Spreading loop iterations across threads, but serializing max operations

Hi there

In my threads I have a for loop like this:

// Stuff here

float highestScore = 0;
int highestIndex = -1;
for (int a = 0; a < num; ++a) {
score = compScore(a); // Costly function

// Max operation
if (score > highestScore) {
highestScore = score;
highestIndex = a;
}
}

// Stuff here

Now that number num can vary between the 32 threads in a block, so some threads might be waiting for others to finish.

What I’d like is a method to spread the evaluations of compScore equally across all the threads (so one thread might compute a score for another thread), but to then serialize the max operation at each iteration so if two threads are working on a single thread’s score then only the highest score updates highestScore.

I hope that’s clear, but if not, please let me know.

Do people know what methods are best for tackling this problem?

Thanks.

Hi,
are you limited to 32 threads in a block ?
or will your kernel still be happy with several warps per block.

If you can have for example 192 threads per block then can you arrange it that. (by sorting by ‘num’)
warp 0: 32 cases with highest num
warp 1: next highest 32

warp 5: 32 cases with lowest values for num

In this way all the threads in a warp would take about the same time to complete,
and warps with all threads completed will have already exited the “for (int a” loop and will just wait for the other warps to reach the same point before they continue.

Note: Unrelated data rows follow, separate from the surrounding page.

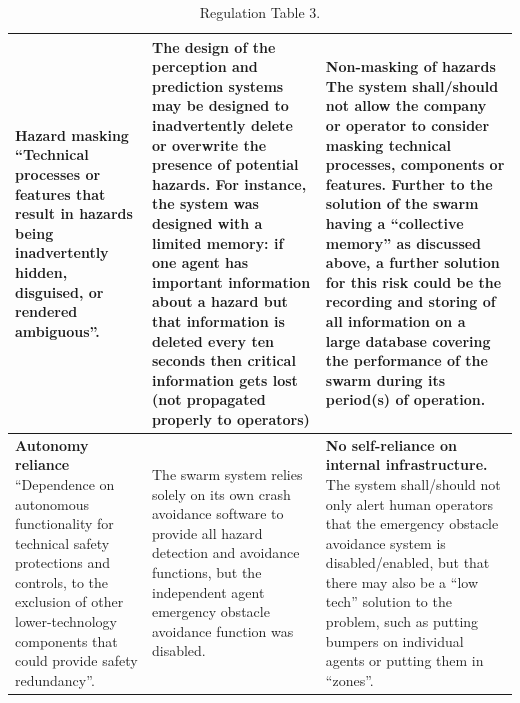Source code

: \documentclass[lettersize,journal]{IEEEtran}
\begin{document}
\begin{landscape}
\begin{table}[]
\begin{tabular}{|p{0.3\textheight}|p{0.35\textheight}|p{0.35\textheight}|}
        \textbf{Hazard masking} ``Technical processes or features that result in hazards being inadvertently hidden, disguised, or rendered ambiguous”. \cite{macrae2021learning} & The design of the perception and prediction systems may be designed to inadvertently delete or overwrite the presence of potential hazards. For instance, the system was designed with a limited memory: if one agent has important information about a hazard but that information is deleted every ten seconds then critical information gets lost (not propagated properly to operators) & \textbf{Non-masking of hazards} The system shall/should not allow the company or operator to consider masking technical processes, components or features. Further to the solution of the swarm having a ``collective memory” \cite{wilson2022information} as discussed above, a further solution for this risk could be the recording and storing of all information on a large database covering the performance of the swarm during its period(s) of operation.\\
        \hline
        \textbf{Autonomy reliance } ``Dependence on autonomous functionality for technical safety protections and controls, to the exclusion of other lower-technology components that could provide safety redundancy”. \cite{macrae2021learning} & The swarm system relies solely on its own crash avoidance software to provide all hazard detection and avoidance functions, but the independent agent emergency obstacle avoidance function was disabled. &	\textbf{No self-reliance on internal infrastructure.} The system shall/should not only alert human operators that the emergency obstacle avoidance system is disabled/enabled, but that there may also be a ``low tech” solution to the problem, such as putting bumpers on individual agents or putting them in ``zones”.\\
        \hline
    \end{tabular}
    \caption{Regulation Table 3.}
    \label{tab:reg_3}
\end{table}
\end{landscape}
\end{document}
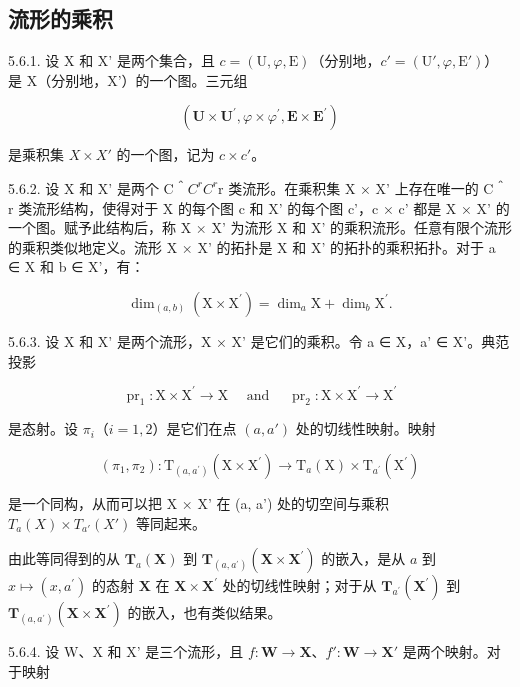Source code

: \subsection{流形的乘积}

5.6.1. 设 X 和 X' 是两个集合，且 \(c = (\mathrm{U}, \varphi, \mathrm{E})\)（分别地，\(c' = (\mathrm{U}', \varphi, \mathrm{E}')\)）是 X（分别地，X'）的一个图。三元组

\[
(\mathbf {U} \times \mathbf {U} ^ {\prime}, \varphi \times \varphi^ {\prime}, \mathbf {E} \times \mathbf {E} ^ {\prime})
\]

是乘积集 \(X \times X'\) 的一个图，记为 \(c \times c'\)。

5.6.2. 设 X 和 X' 是两个 C＾\(C^{r}\)\(C^{r}\)r 类流形。在乘积集 X × X' 上存在唯一的 C＾r 类流形结构，使得对于 X 的每个图 c 和 X' 的每个图 c'，c × c' 都是 X × X' 的一个图。赋予此结构后，称 X × X' 为流形 X 和 X' 的乘积流形。任意有限个流形的乘积类似地定义。流形 X × X' 的拓扑是 X 和 X' 的拓扑的乘积拓扑。对于 a ∈ X 和 b ∈ X'，有：

\[
\dim_ {(a, b)} (\mathrm{X} \times \mathrm{X} ^ {\prime}) = \dim_ {a} \mathrm{X} + \dim_ {b} \mathrm{X} ^ {\prime}.
\]

5.6.3. 设 X 和 X' 是两个流形，X × X' 是它们的乘积。令 a ∈ X，a' ∈ X'。典范投影

\[
\operatorname{pr} _ {1}: \mathrm{X} \times \mathrm{X} ^ {\prime} \rightarrow \mathrm{X} \quad \text { and } \quad \operatorname{pr} _ {2}: \mathrm{X} \times \mathrm{X} ^ {\prime} \rightarrow \mathrm{X} ^ {\prime}
\]

是态射。设 \(\pi_{i}\)（\(i=1,2\)）是它们在点 \((a,a')\) 处的切线性映射。映射

\[
(\pi_ {1}, \pi_ {2}): \mathrm{T} _ {(a, a ^ {\prime})} (\mathrm{X} \times \mathrm{X} ^ {\prime}) \rightarrow \mathrm{T} _ {a} (\mathrm{X}) \times \mathrm{T} _ {a ^ {\prime}} (\mathrm{X} ^ {\prime})
\]

是一个同构，从而可以把 X × X' 在 (a, a') 处的切空间与乘积 \(T_{a}(X) \times T_{a'}(X')\) 等同起来。

由此等同得到的从 \(\mathbf{T}_{a}(\mathbf{X})\) 到 \(\mathbf{T}_{(a,a^{\prime})}(\mathbf{X}\times \mathbf{X}^{\prime})\) 的嵌入，是从 \(a\) 到 \(x\mapsto (x,a^{\prime})\) 的态射 \(\mathbf{X}\) 在 \(\mathbf{X}\times \mathbf{X}^{\prime}\) 处的切线性映射；对于从 \(\mathbf{T}_{a^{\prime}}(\mathbf{X}^{\prime})\) 到 \(\mathbf{T}_{(a,a^{\prime})}(\mathbf{X}\times \mathbf{X}^{\prime})\) 的嵌入，也有类似结果。

5.6.4. 设 W、X 和 X' 是三个流形，且 \(f: \mathbf{W} \to \mathbf{X}\)、\(f': \mathbf{W} \to \mathbf{X'}\) 是两个映射。对于映射


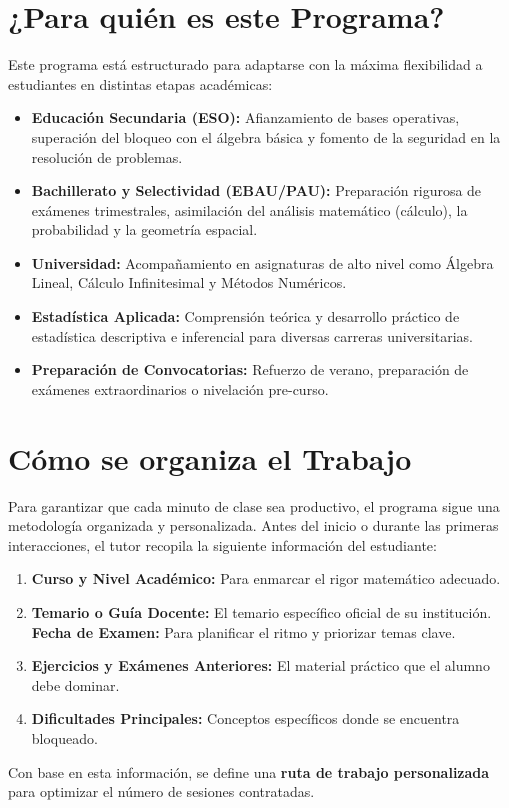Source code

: \documentclass[11pt,a4paper]{article}
\begin{document}
\section{¿Para quién es este Programa?}
Este programa está estructurado para adaptarse con la máxima flexibilidad a estudiantes en distintas etapas académicas:
\begin{itemize}
    \item \textbf{Educación Secundaria (ESO):} Afianzamiento de bases operativas, superación del bloqueo con el álgebra básica y fomento de la seguridad en la resolución de problemas.
    \item \textbf{Bachillerato y Selectividad (EBAU/PAU):} Preparación rigurosa de exámenes trimestrales, asimilación del análisis matemático (cálculo), la probabilidad y la geometría espacial.
    \item \textbf{Universidad:} Acompañamiento en asignaturas de alto nivel como Álgebra Lineal, Cálculo Infinitesimal y Métodos Numéricos.
    \item \textbf{Estadística Aplicada:} Comprensión teórica y desarrollo práctico de estadística descriptiva e inferencial para diversas carreras universitarias.
    \item \textbf{Preparación de Convocatorias:} Refuerzo de verano, preparación de exámenes extraordinarios o nivelación pre-curso.
\end{itemize}

\newpage
\section{Cómo se organiza el Trabajo}
Para garantizar que cada minuto de clase sea productivo, el programa sigue una metodología organizada y personalizada. Antes del inicio o durante las primeras interacciones, el tutor recopila la siguiente información del estudiante:
\begin{enumerate}
    \item \textbf{Curso y Nivel Académico:} Para enmarcar el rigor matemático adecuado.
    \item \textbf{Temario o Guía Docente:} El temario específico oficial de su institución.
    \textbf{Fecha de Examen:} Para planificar el ritmo y priorizar temas clave.
    \item \textbf{Ejercicios y Exámenes Anteriores:} El material práctico que el alumno debe dominar.
    \item \textbf{Dificultades Principales:} Conceptos específicos donde se encuentra bloqueado.
\end{enumerate}
Con base en esta información, se define una \textbf{ruta de trabajo personalizada} para optimizar el número de sesiones contratadas.
\end{document}
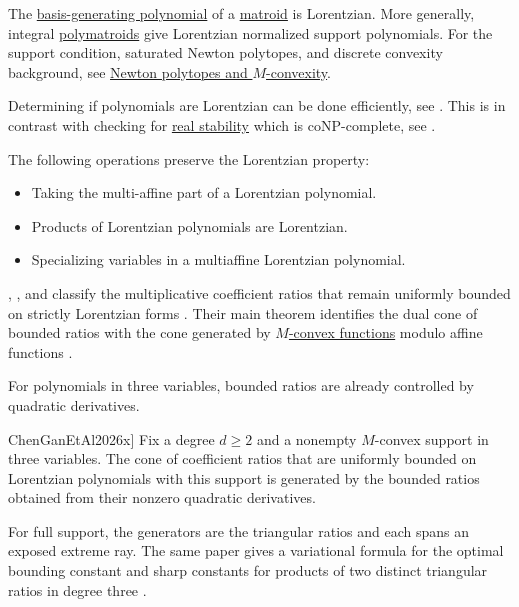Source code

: The \hyperref[basisGeneratingPolynomial]{basis-generating polynomial} of a
\hyperref[matroid]{matroid} is Lorentzian.  More generally, integral
\hyperref[polymatroids]{polymatroids} give Lorentzian normalized support
polynomials.  For the support condition, saturated Newton polytopes, and
discrete convexity background, see
\hyperref[newtonPolytopes]{Newton polytopes and $M$-convexity}.

Determining if polynomials are Lorentzian can be done efficiently, see \cite{Chin2024x}.
This is in contrast with checking for \hyperref[stablePolynomial]{real stability} which is coNP-complete, see \cite{Chin2024x}.


The following operations preserve the Lorentzian property:
\begin{itemize}
\item Taking the multi-affine part of a Lorentzian polynomial.
\item Products of Lorentzian polynomials are Lorentzian.
\item Specializing variables in a multiaffine Lorentzian polynomial.
\end{itemize}

, , and 
classify the multiplicative coefficient ratios that remain uniformly bounded
on strictly Lorentzian forms \cite{BathijaRohatgiSoskin2026x}.  Their main
theorem identifies the dual cone of bounded ratios with the cone generated by
\hyperref[MConvexity]{\(M\)-convex functions} modulo affine functions
\cite[Thm.~A]{BathijaRohatgiSoskin2026x}.

For polynomials in three variables, bounded ratios are already controlled by
quadratic derivatives.

\begin{theorem}[Chen--Gan--Liu--Wang--Wu,
\cite[Thm.~1]{ChenGanEtAl2026x}]
Fix a degree $d\geq2$ and a nonempty $M$-convex support in three variables.
The cone of coefficient ratios that are uniformly bounded on Lorentzian
polynomials with this support is generated by the bounded ratios obtained
from their nonzero quadratic derivatives.
\end{theorem}

For full support, the generators are the triangular ratios and each spans an
exposed extreme ray.  The same paper gives a variational formula for the
optimal bounding constant and sharp constants for products of two distinct
triangular ratios in degree three
\cite[Thms.~4.6 and 6.3]{ChenGanEtAl2026x}.



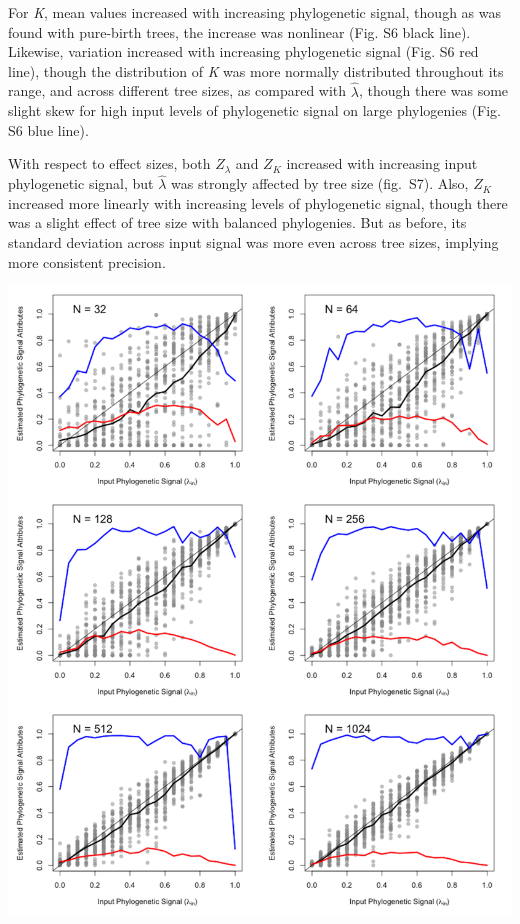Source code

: \documentclass[
]{article}
\begin{document}
For \emph{K}, mean values increased with increasing phylogenetic signal,
though as was found with pure-birth trees, the increase was nonlinear
(Fig. S6 black line). Likewise, variation increased with increasing
phylogenetic signal (Fig. S6 red line), though the distribution of
\emph{K} was more normally distributed throughout its range, and across
different tree sizes, as compared with \(\hat{\lambda}\), though there
was some slight skew for high input levels of phylogenetic signal on
large phylogenies (Fig. S6 blue line). \hfill\break

With respect to effect sizes, both \(Z_{\lambda}\) and \(Z_K\) increased
with increasing input phylogenetic signal, but \(\hat{\lambda}\) was
strongly affected by tree size (fig.~S7). Also, \(Z_K\) increased more
linearly with increasing levels of phylogenetic signal, though there was
a slight effect of tree size with balanced phylogenies. But as before,
its standard deviation across input signal was more even across tree
sizes, implying more consistent precision.

\includegraphics[width=0.95\linewidth]{fig.S5}
\end{document}

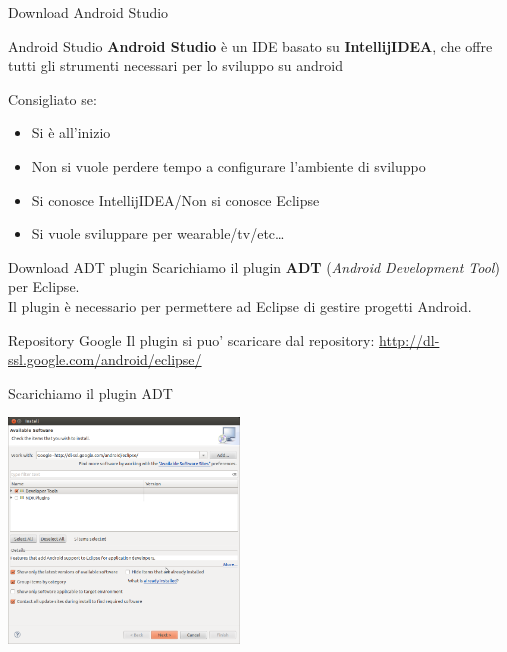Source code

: \documentclass[xcolor=svgnames,11pt]{beamer}
\begin{document}
\begin{frame}{Download Android Studio}

\begin{block}{Android Studio}
\textbf{Android Studio} \`e un IDE basato su \textbf{IntellijIDEA}, che offre tutti gli strumenti necessari per lo sviluppo su android
\end{block}
\medskip
\pause

Consigliato se:
\begin{itemize}
\item Si \`e all'inizio
\item Non si vuole perdere tempo a configurare l'ambiente di sviluppo
\item Si conosce IntellijIDEA/Non si conosce Eclipse
\item Si vuole sviluppare per wearable/tv/etc\ldots
\end{itemize}
\end{frame}

\begin{frame}{Download ADT plugin}
Scarichiamo il plugin \textbf{ADT} (\emph{Android Development Tool}) per Eclipse.\\
\pause
\medskip
Il plugin \`e necessario per permettere ad Eclipse di gestire progetti Android.
\pause
\medskip
\begin{block}{Repository Google}
Il plugin si puo' scaricare dal repository: \url{http://dl-ssl.google.com/android/eclipse/}
\end{block}
\begin{center}
\end{center}
\end{frame}

\begin{frame}{Scarichiamo il plugin ADT}
\begin{center}
\includegraphics[height=6cm]{adt.png}
\end{center}
\end{frame}
\end{document}
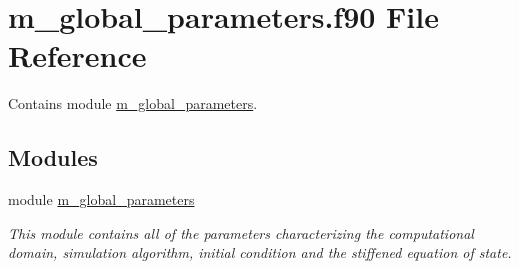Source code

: \hypertarget{m__global__parameters_8f90}{}\section{m\+\_\+global\+\_\+parameters.\+f90 File Reference}
\label{m__global__parameters_8f90}


Contains module \hyperlink{namespacem__global__parameters}{m\+\_\+global\+\_\+parameters}.  


\subsection*{Modules}
\begin{DoxyCompactItemize}
\item 
module \hyperlink{namespacem__global__parameters}{m\+\_\+global\+\_\+parameters}
\begin{DoxyCompactList}\small\item\em This module contains all of the parameters characterizing the computational domain, simulation algorithm, initial condition and the stiffened equation of state. \end{DoxyCompactList}\end{DoxyCompactItemize}

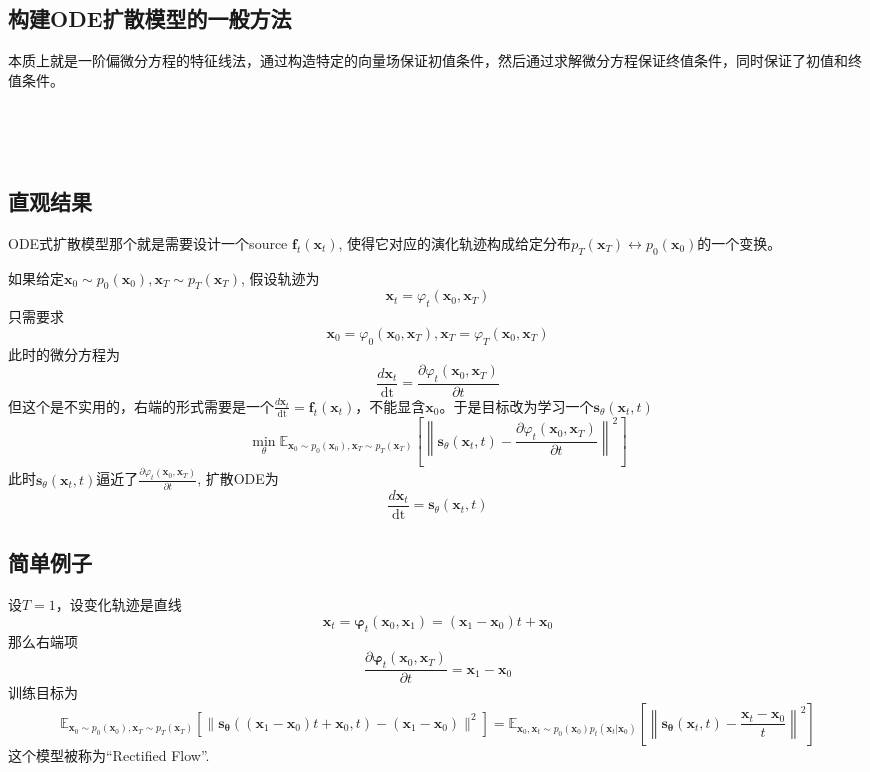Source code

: \documentclass{article}
\newcommand{\tmmathbf}[1]{\ensuremath{\boldsymbol{#1}}}
\newcommand{\tmop}[1]{\ensuremath{\operatorname{#1}}}
\begin{document}
\begin{CJK*}{UTF8}{gbsn}
\section{构建ODE扩散模型的一般方法}

本质上就是一阶偏微分方程的特征线法，通过构造特定的向量场保证初值条件，然后通过求解微分方程保证终值条件，同时保证了初值和终值条件。

\

\

\subsection{直观结果}

ODE式扩散模型那个就是需要设计一个source $\tmmathbf{f}_t
(\tmmathbf{x}_t)$, 使得它对应的演化轨迹构成给定分布$p_T
(\tmmathbf{x}_T) \leftrightarrow p_0 (\tmmathbf{x}_0)$的一个变换。

如果给定$\tmmathbf{x}_0 \sim p_0 (\tmmathbf{x}_0), \tmmathbf{x}_T \sim p_T
(\tmmathbf{x}_T)$, 假设轨迹为
\[ \tmmathbf{x}_t = \varphi_t (\tmmathbf{x}_0, \tmmathbf{x}_T) \label{eq1} \]
只需要求
\[ \tmmathbf{x}_0 = \varphi_0 (\tmmathbf{x}_0, \tmmathbf{x}_T), \tmmathbf{x}_T
   = \varphi_T (\tmmathbf{x}_0, \tmmathbf{x}_T) \]
此时的微分方程为
\[ \frac{d\tmmathbf{x}_t}{\tmop{dt}} = \frac{\partial \varphi_t
   (\tmmathbf{x}_0, \tmmathbf{x}_T)}{\partial t} \]
但这个是不实用的，右端的形式需要是一个$\frac{d\tmmathbf{x}_t}{\tmop{dt}}
=\tmmathbf{f}_t
(\tmmathbf{x}_t)$，不能显含$\tmmathbf{x}_0$。于是目标改为学习一个$\tmmathbf{s}_{\theta}
\left( \tmmathbf{x}_t, \text{} t \right)$
\[ \min_{\theta} \mathbb{E}_{\tmmathbf{x}_0 \sim p_0 (\tmmathbf{x}_0),
   \tmmathbf{x}_T \sim p_T (\tmmathbf{x}_T)} \left[ \left\|
   \tmmathbf{s}_{\theta} (\tmmathbf{x}_t, t) - \frac{\partial \varphi_t
   (\tmmathbf{x}_0, \tmmathbf{x}_T)}{\partial t} \right\|^2 \right] \]
此时$\tmmathbf{s}_{\theta} (\tmmathbf{x}_t, t)$逼近了$\frac{\partial
\varphi_t (\tmmathbf{x}_0, \tmmathbf{x}_T)}{\partial t}$, 扩散ODE为
\[ \frac{d\tmmathbf{x}_t}{\tmop{dt}} =\tmmathbf{s}_{\theta} (\tmmathbf{x}_t,
   t) \]

\subsection{简单例子}

设$T = 1$，设变化轨迹是直线
\[ \tmmathbf{x}_t =\tmmathbf{\varphi}_t (\tmmathbf{x}_0, \tmmathbf{x}_1) =
   (\tmmathbf{x}_1 -\tmmathbf{x}_0) t +\tmmathbf{x}_0 \]
那么右端项
\[ \frac{\partial \tmmathbf{\varphi}_t (\tmmathbf{x}_0,
   \tmmathbf{x}_T)}{\partial t} =\tmmathbf{x}_1 -\tmmathbf{x}_0 \]
训练目标为
\[ \mathbb{E}_{\tmmathbf{x}_0 \sim p_0 (\tmmathbf{x}_0), \tmmathbf{x}_T \sim
   p_T (\tmmathbf{x}_T)} [\| \tmmathbf{s}_{\tmmathbf{\theta}} ((\tmmathbf{x}_1
   -\tmmathbf{x}_0) t +\tmmathbf{x}_0, t) - (\tmmathbf{x}_1 -\tmmathbf{x}_0)
   \|^2] =\mathbb{E}_{\tmmathbf{x}_0, \tmmathbf{x}_t \sim p_0 (\tmmathbf{x}_0)
   p_t (\tmmathbf{x}_t |\tmmathbf{x}_0)} \left[ \left\|
   \tmmathbf{s}_{\tmmathbf{\theta}} (\tmmathbf{x}_t, t) - \frac{\tmmathbf{x}_t
   -\tmmathbf{x}_0}{t} \right\|^2 \right] \]
这个模型被称为“Rectified Flow”.


\end{CJK*}
\end{document}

While they are waiting the warps that are still doing the for loop will get more of the thread processor time, so will finish faster.
Avoids a heap of writing/reading to shared memory, synchthreads, and extra code.

Many thanks. No I’m not limited to 32 threads per block, so could have more as you suggest. However, the value num is computed in the kernel, above the for loop. That value changes from thread to thread and iteration to iteration; it can’t be precomputed. This means the sorting would need to be done in the kernel. I worry this sorting would mess up my nicely coalesced memory accesses, by effectively randomizing the order in which global memory is accessed. Any thoughts?

If I were to go the shared memory route (the approach I had in mind), can anyone suggest how would I go about resolving the conflicts in setting the highest score?

Thanks.

These variables score and highest score are in registers anyway. If compScore in not alone functions in kernel, I doubt anything could be done.

To clarify the problem: I assume [font=“Courier New”]compScore()[/font] has an implicit dependence on [font=“Courier New”]threadIdx[/font]? And will [font=“Courier New”]highestScore[/font] and [font=“Courier New”]highestIndex[/font] be subject to a reduction over all threads?

Yes.

Yes, roughly. In fact the reduction will generally happen over a subset of threads, and there will be several reductions in parallel. For example, if there are 32 threads and threads 1 and 2 have the largest num, at the end half the threads will be computing the score for thread 1, and half for thread 2.

Hi all

“reduction” was the hint I needed - thanks tera. It led me to the whitepaper here:
[url=“http://developer.download.nvidia.com/compute/cuda/1_1/Website/projects/reduction/doc/reduction.pdf”]http://developer.download.nvidia.com/compu...c/reduction.pdf[/url]
which has given me enough ideas to work something out.

Thanks for all the help.

Could still do coalesced transfers from global to shared, I dont think uncoalesced from shared is an issue.

So
// calc num
// sort on num
somethingId = sortedNum[threadId];
for (int a = 0; a < num; ++a) {
//coalesced transfer from global to shared i.e.
sharArray[threadId] = globArray[offset+threadId];
//
localVar = sharArray[somethingId];
do costly function
}